Upon closing, we will make an upfront payment in the amount of $124.0 million to AGTC, which includes a $30.0 million equity investment in AGTC, prepaid research and development expenditures of $58.4 million and total licensing and other fees of $35.6 million. We will be granted a license to the XLRS and XLRP programs and the option to license discovery programs for three additional indications at the time of clinical candidate selection.
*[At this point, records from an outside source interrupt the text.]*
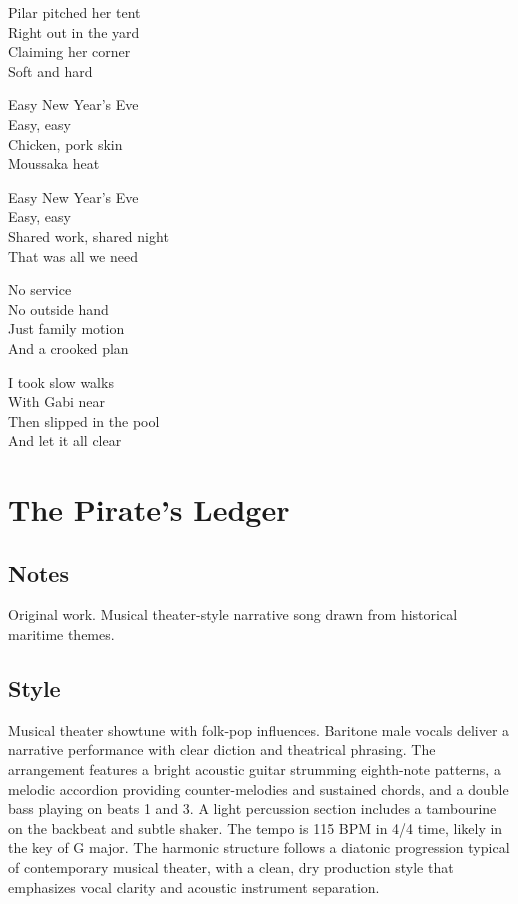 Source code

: \begin{lyrics}
Pilar pitched her tent\\
Right out in the yard\\
Claiming her corner\\
Soft and hard

Easy New Year's Eve\\
Easy, easy\\
Chicken, pork skin\\
Moussaka heat

Easy New Year's Eve\\
Easy, easy\\
Shared work, shared night\\
That was all we need

No service\\
No outside hand\\
Just family motion\\
And a crooked plan

I took slow walks\\
With Gabi near\\
Then slipped in the pool\\
And let it all clear
\end{lyrics}

\section{The Pirate's Ledger}

\subsection{Notes}
Original work.
Musical theater-style narrative song drawn from historical maritime themes.

\subsection{Style}
Musical theater showtune with folk-pop influences. Baritone male vocals deliver a narrative performance with clear diction and theatrical phrasing. The arrangement features a bright acoustic guitar strumming eighth-note patterns, a melodic accordion providing counter-melodies and sustained chords, and a double bass playing on beats 1 and 3. A light percussion section includes a tambourine on the backbeat and subtle shaker. The tempo is 115 BPM in 4/4 time, likely in the key of G major. The harmonic structure follows a diatonic progression typical of contemporary musical theater, with a clean, dry production style that emphasizes vocal clarity and acoustic instrument separation.

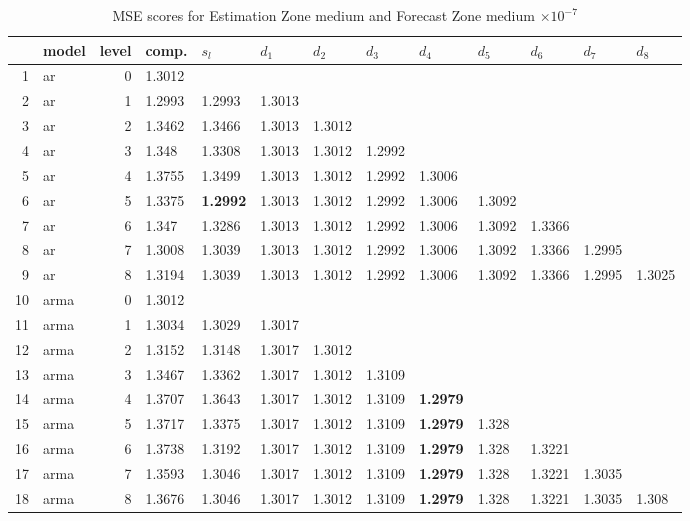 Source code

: \documentclass[10pt,a4paper]{article}
\begin{document}
\begin{table}[ht]
\centering
\caption{MSE scores for Estimation Zone medium and Forecast Zone medium $ \times 10^{-7}$} 
\begin{tabular}{rlrllllllllll}
  \hline
 & model & level & comp. & $s_l$ & $d_1$ & $d_2$ & $d_3$ & $d_4$ & $d_5$ & $d_6$ & $d_7$ & $d_8$ \\ 
  \hline
1 & ar &     0 & 1.3012 &  &  &  &  &  &  &  &  &  \\ 
  2 & ar &     1 & 1.2993 & 1.2993 & 1.3013 &  &  &  &  &  &  &  \\ 
  3 & ar &     2 & 1.3462 & 1.3466 & 1.3013 & 1.3012 &  &  &  &  &  &  \\ 
  4 & ar &     3 & 1.348 & 1.3308 & 1.3013 & 1.3012 & 1.2992 &  &  &  &  &  \\ 
  5 & ar &     4 & 1.3755 & 1.3499 & 1.3013 & 1.3012 & 1.2992 & 1.3006 &  &  &  &  \\ 
  6 & ar &     5 & 1.3375 & \textbf{1.2992} & 1.3013 & 1.3012 & 1.2992 & 1.3006 & 1.3092 &  &  &  \\ 
  7 & ar &     6 & 1.347 & 1.3286 & 1.3013 & 1.3012 & 1.2992 & 1.3006 & 1.3092 & 1.3366 &  &  \\ 
  8 & ar &     7 & 1.3008 & 1.3039 & 1.3013 & 1.3012 & 1.2992 & 1.3006 & 1.3092 & 1.3366 & 1.2995 &  \\ 
  9 & ar &     8 & 1.3194 & 1.3039 & 1.3013 & 1.3012 & 1.2992 & 1.3006 & 1.3092 & 1.3366 & 1.2995 & 1.3025 \\ 
   \hline
10 & arma &     0 & 1.3012 &  &  &  &  &  &  &  &  &  \\ 
  11 & arma &     1 & 1.3034 & 1.3029 & 1.3017 &  &  &  &  &  &  &  \\ 
  12 & arma &     2 & 1.3152 & 1.3148 & 1.3017 & 1.3012 &  &  &  &  &  &  \\ 
  13 & arma &     3 & 1.3467 & 1.3362 & 1.3017 & 1.3012 & 1.3109 &  &  &  &  &  \\ 
  14 & arma &     4 & 1.3707 & 1.3643 & 1.3017 & 1.3012 & 1.3109 & \textbf{1.2979} &  &  &  &  \\ 
  15 & arma &     5 & 1.3717 & 1.3375 & 1.3017 & 1.3012 & 1.3109 & \textbf{1.2979} & 1.328 &  &  &  \\ 
  16 & arma &     6 & 1.3738 & 1.3192 & 1.3017 & 1.3012 & 1.3109 & \textbf{1.2979} & 1.328 & 1.3221 &  &  \\ 
  17 & arma &     7 & 1.3593 & 1.3046 & 1.3017 & 1.3012 & 1.3109 & \textbf{1.2979} & 1.328 & 1.3221 & 1.3035 &  \\ 
  18 & arma &     8 & 1.3676 & 1.3046 & 1.3017 & 1.3012 & 1.3109 & \textbf{1.2979} & 1.328 & 1.3221 & 1.3035 & 1.308 \\ 

\end{tabular}
\end{table}
\end{document}
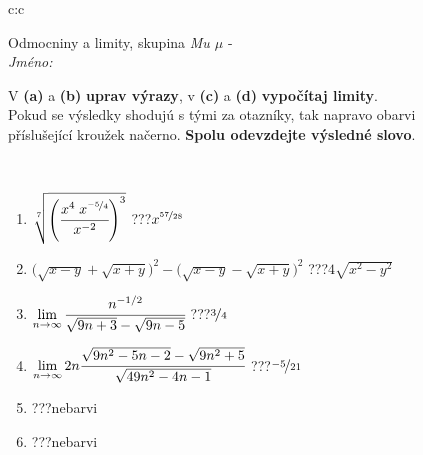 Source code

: \documentclass[10pt]{report}
\begin{document}
\newpage
\thispagestyle{empty}
\begin{tabular}{c:c}
\begin{minipage}[c][104.5mm][t]{0.5\linewidth}
\begin{center}
\vspace{7mm}
{\huge Odmocniny a limity, skupina \textit{Mu $\mu$} -}\\[5mm]
\textit{Jméno:}\phantom{xxxxxxxxxxxxxxxxxxxxxxxxxxxxxxxxxxxxxxxxxxxxxxxxxxxxxxxxxxxxxxxxx}\\[5mm]
\begin{minipage}{0.95\linewidth}
\begin{center}
V \textbf{(a)} a \textbf{(b)} \textbf{uprav výrazy}, v \textbf{(c)} a \textbf{(d)} \textbf{vypočítaj limity}.\\Pokud se výsledky shodujú s tými za otazníky, tak napravo obarvi\\příslušející kroužek načerno. \textbf{Spolu odevzdejte výsledné slovo}.
\end{center}
\end{minipage}
\\[1mm]
\begin{minipage}{0.79\linewidth}
\begin{center}
\begin{varwidth}{\linewidth}
\begin{enumerate}
\small
\item $\sqrt[7]{\left(\cfrac{x^{4}\;x^{\nicefrac{-5}{4}}}{x^{-2}}\right)^{3}}$\quad \dotfill\; ???\;\dotfill \quad $x^{\nicefrac{57}{28}}$
\item {\footnotesize{\scriptsize$\big(\sqrt{x-y}+\sqrt{x+y}\big)^2-\big(\sqrt{x-y}-\sqrt{x+y}\big)^2$}\quad \dotfill\; ???\;\dotfill \quad $4\sqrt{x^2-y^2}$}
\item $\lim\limits_{n\to\infty}\cfrac{n^{-1/2}}{\sqrt{9n+3}-\sqrt{9n-5}}$\quad \dotfill\; ???\;\dotfill \quad $\nicefrac{3}{4}$
\item $\lim\limits_{n\to\infty}2n\cfrac{\sqrt{9n^2-5n-2}-\sqrt{9n^2+5}}{\sqrt{49n^2-4n-1}}$\quad \dotfill\; ???\;\dotfill \quad $\nicefrac{-5}{21}$
\item \quad \dotfill\; ???\;\dotfill \quad nebarvi
\item \quad \dotfill\; ???\;\dotfill \quad nebarvi
\end{enumerate}
\end{varwidth}
\end{center}
\end{minipage}
\begin{minipage}{0.20\linewidth}

\end{minipage}
\end{center}
\end{minipage}
\end{tabular}
\end{document}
Under the collaboration, AGTC is eligible to receive upfront and milestone payments aggregating in excess of $1.0 billion. This includes up to $472.5 million collectively for the two lead programs, which also will carry royalties in the high single digit to mid-teen percentages of annual net sales. In addition, we will make payments up to $592.5 million across the discovery programs, along with royalties in the mid-single digits to low-teen percentages of annual net sales.
We will be granted worldwide commercialization rights for the XLRS and XLRP programs. AGTC has an option to share development costs and profits after the initial clinical trial data are available, and an option to co-promote the second of these products to be approved in the U.S. AGTC will lead the clinical development programs of XLRS through product approval and of XLRP through the completion of first-in-human trials. We will support the clinical development costs, subject to certain conditions, following the first-in-human study for XLRS and IND-enabling studies for XLRP. Under the manufacturing license, we will receive an exclusive license to use AGTC’s proprietary technology platform to make AAV vectors for up to six genes, three of which are in AGTC’s discretion, in exchange for payment of milestones and royalties.
The transaction is subject to customary closing conditions, including the expiration or termination of the applicable waiting period under the Hart-Scott-Rodino Antitrust Improvements Act of 1976 in the U.S., and is expected to close in the third quarter of 2015.
Research Triangle Park Facility Purchase
On July 15, 2015, we entered into an arrangement with Eisai, Inc. (Eisai) to purchase their manufacturing facility in Research Triangle Park, North Carolina, including a drug product facility and supporting infrastructure.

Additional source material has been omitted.